Emission Transparency and Funding Strategy: Implications for Firm Value
DOI:
https://doi.org/10.65440/aasf.v1i3.129Keywords:
Greenhouse Gas Emission, Debt Policy, Firm ValueAbstract
Purpose – This study aims to analyze the effect of Greenhouse Gas Emissions Disclosure and Debt Policy on Firm Value in companies listed on the Indonesia Stock Exchange for the period 2021-2024. This study is relevant given the increasing global attention to environmental issues and corporate funding strategies as important factors in creating company value.

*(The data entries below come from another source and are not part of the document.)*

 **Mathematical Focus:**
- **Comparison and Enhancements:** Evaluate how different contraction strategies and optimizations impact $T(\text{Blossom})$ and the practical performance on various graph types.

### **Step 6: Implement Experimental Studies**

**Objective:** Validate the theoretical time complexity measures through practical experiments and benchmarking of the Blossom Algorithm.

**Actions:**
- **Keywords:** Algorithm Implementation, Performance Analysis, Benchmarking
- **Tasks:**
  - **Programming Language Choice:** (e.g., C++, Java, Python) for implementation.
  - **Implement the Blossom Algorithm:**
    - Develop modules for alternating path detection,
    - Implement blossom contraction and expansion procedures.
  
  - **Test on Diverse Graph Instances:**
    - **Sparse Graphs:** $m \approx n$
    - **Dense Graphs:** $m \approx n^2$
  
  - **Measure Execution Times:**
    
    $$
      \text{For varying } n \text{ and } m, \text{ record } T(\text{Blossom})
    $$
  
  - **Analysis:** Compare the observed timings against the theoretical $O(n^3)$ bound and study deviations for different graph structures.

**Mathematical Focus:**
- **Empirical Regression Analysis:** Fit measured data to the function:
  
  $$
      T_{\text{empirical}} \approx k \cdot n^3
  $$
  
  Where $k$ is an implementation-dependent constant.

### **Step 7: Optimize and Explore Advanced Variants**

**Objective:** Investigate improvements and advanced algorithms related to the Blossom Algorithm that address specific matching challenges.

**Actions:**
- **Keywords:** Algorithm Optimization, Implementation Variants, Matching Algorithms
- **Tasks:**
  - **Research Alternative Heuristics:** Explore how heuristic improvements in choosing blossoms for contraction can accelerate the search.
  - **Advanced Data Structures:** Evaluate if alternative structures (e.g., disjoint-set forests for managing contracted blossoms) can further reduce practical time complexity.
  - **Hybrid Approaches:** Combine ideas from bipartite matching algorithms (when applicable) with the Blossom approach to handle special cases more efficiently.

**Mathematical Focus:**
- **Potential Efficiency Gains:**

Design/methodology/approach – The research uses a quantitative approach with panel data regression method through Random Effect Model (REM). Data was obtained from annual reports and corporate sustainability reports during the study period. The independent variables used are Greenhouse Gas Emissions Disclosure and Debt Policy, while the dependent variable is Firm Value proxied by Tobin's Q.
Findings – The results showed that Greenhouse Gas Emissions Disclosure has a positive but insignificant effect on Firm Value, indicating that the market has not fully considered emissions disclosure in valuation. In contrast, Debt Policy has a positive and significant effect, in line with signaling theory, which suggests that funding decisions through debt are perceived as a signal of confidence in the company's prospects.
Research limitations/implications – The research is limited to the 2021-2024 observation period and only uses two independent variables, so it does not include other factors such as profitability, company size, and governance. The practical implication is that management needs to strengthen emission disclosure transparency and manage debt policy sustainably in order to increase investor confidence.